#### What you will do
In the listing below, the answer starts at the line that has "Use x11 to display your IDE" and stops after the line that has "Set remote debbuger"; please repeat that part exactly and nothing more.
___
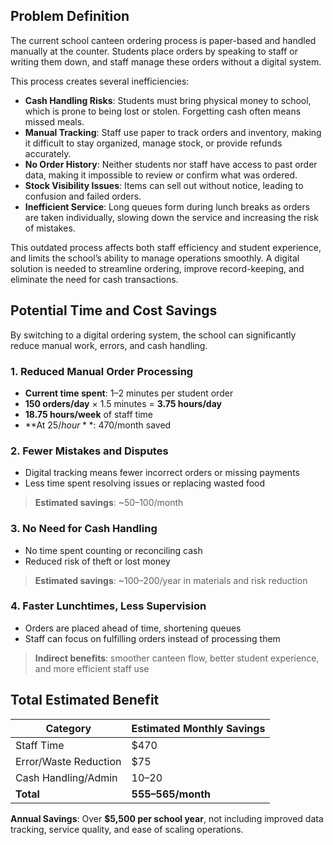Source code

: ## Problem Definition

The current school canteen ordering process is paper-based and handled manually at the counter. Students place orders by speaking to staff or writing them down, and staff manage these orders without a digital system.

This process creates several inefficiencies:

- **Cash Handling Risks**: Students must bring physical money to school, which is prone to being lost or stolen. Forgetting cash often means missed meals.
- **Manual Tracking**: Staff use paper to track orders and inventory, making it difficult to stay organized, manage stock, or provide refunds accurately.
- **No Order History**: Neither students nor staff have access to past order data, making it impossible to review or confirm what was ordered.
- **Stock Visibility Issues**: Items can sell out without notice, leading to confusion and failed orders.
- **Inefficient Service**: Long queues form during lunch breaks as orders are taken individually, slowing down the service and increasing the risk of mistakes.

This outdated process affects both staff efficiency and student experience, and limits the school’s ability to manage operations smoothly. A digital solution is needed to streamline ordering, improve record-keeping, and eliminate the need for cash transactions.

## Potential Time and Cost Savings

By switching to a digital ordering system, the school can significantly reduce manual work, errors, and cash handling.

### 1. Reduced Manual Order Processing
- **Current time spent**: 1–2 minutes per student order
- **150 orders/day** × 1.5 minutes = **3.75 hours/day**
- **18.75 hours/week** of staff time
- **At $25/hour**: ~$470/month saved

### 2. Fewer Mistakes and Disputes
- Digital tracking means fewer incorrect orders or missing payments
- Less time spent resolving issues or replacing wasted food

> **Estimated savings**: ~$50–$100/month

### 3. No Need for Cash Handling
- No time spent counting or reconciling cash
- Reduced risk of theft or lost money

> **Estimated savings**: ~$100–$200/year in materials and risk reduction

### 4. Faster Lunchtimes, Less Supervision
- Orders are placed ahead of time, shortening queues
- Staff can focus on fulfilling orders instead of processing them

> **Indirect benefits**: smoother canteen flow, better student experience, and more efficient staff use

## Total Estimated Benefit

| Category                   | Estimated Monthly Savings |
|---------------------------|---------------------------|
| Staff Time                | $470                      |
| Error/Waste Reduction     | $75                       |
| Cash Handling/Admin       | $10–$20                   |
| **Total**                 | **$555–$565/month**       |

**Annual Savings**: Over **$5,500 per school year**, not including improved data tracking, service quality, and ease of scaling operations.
___
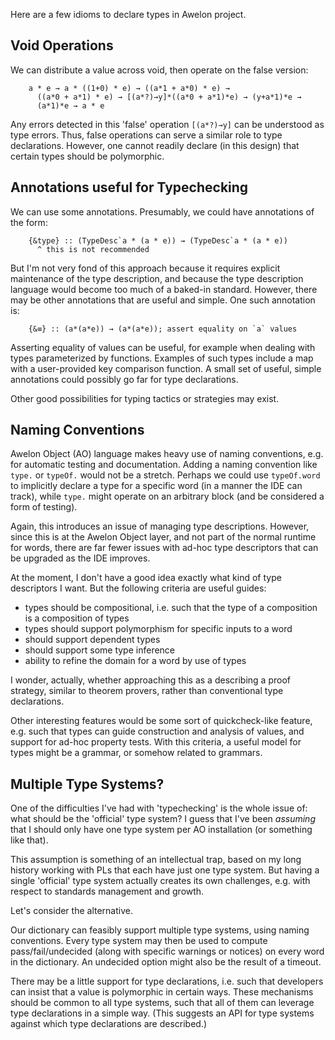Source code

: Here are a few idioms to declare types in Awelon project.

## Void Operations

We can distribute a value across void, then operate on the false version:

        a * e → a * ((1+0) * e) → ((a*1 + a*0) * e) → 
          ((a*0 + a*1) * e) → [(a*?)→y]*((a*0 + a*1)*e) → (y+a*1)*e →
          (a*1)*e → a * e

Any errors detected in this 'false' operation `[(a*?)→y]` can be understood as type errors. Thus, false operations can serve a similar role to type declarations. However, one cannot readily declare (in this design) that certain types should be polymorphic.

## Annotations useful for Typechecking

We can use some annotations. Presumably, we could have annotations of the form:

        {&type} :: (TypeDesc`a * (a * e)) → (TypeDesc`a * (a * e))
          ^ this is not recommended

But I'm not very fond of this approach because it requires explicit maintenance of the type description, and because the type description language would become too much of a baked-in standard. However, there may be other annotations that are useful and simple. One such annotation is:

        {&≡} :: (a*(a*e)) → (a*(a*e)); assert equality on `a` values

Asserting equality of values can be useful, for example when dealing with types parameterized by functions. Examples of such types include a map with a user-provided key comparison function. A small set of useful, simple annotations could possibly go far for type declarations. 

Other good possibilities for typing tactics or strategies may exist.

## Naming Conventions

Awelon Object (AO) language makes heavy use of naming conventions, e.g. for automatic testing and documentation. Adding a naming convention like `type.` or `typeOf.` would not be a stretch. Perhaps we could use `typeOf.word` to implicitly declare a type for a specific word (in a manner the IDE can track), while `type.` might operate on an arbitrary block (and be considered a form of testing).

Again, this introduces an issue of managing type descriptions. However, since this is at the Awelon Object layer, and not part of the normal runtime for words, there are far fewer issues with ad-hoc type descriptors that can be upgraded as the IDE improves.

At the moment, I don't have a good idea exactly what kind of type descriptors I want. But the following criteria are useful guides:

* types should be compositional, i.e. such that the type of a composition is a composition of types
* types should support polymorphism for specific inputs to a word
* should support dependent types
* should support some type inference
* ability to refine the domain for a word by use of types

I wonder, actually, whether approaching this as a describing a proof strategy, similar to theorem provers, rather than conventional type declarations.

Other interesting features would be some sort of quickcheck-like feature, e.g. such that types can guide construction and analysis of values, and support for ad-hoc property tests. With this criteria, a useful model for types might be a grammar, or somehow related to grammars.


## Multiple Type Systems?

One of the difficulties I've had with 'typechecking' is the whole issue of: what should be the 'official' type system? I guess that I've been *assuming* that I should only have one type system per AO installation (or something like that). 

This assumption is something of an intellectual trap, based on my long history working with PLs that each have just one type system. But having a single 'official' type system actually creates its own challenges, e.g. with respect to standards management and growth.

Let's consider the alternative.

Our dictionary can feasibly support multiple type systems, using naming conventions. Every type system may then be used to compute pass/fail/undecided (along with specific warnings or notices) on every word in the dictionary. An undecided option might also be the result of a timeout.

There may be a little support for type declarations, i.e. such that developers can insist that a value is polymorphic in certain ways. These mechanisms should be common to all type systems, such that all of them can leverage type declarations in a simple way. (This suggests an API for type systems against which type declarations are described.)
___
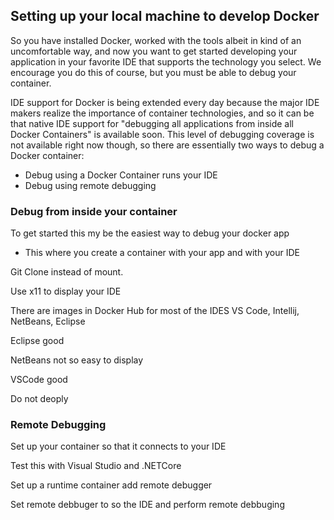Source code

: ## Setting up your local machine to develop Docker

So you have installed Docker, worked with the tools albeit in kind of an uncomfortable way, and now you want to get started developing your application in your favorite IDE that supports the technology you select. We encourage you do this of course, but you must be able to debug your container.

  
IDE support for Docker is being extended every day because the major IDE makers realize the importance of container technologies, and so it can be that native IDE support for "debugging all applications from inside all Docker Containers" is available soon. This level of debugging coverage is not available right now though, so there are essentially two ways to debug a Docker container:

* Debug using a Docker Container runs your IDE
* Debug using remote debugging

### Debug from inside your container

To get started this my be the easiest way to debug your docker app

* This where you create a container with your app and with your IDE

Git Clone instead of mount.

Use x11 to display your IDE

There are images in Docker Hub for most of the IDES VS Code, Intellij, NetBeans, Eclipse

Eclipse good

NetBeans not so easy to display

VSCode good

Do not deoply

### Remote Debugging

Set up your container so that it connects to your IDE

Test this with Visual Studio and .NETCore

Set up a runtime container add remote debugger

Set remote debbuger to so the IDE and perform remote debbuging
___
#### Exercise answer
Use x11 to display your IDE

There are images in Docker Hub for most of the IDES VS Code, Intellij, NetBeans, Eclipse

Eclipse good

NetBeans not so easy to display

VSCode good

Do not deoply

### Remote Debugging

Set up your container so that it connects to your IDE

Test this with Visual Studio and .NETCore

Set up a runtime container add remote debugger

Set remote debbuger to so the IDE and perform remote debbuging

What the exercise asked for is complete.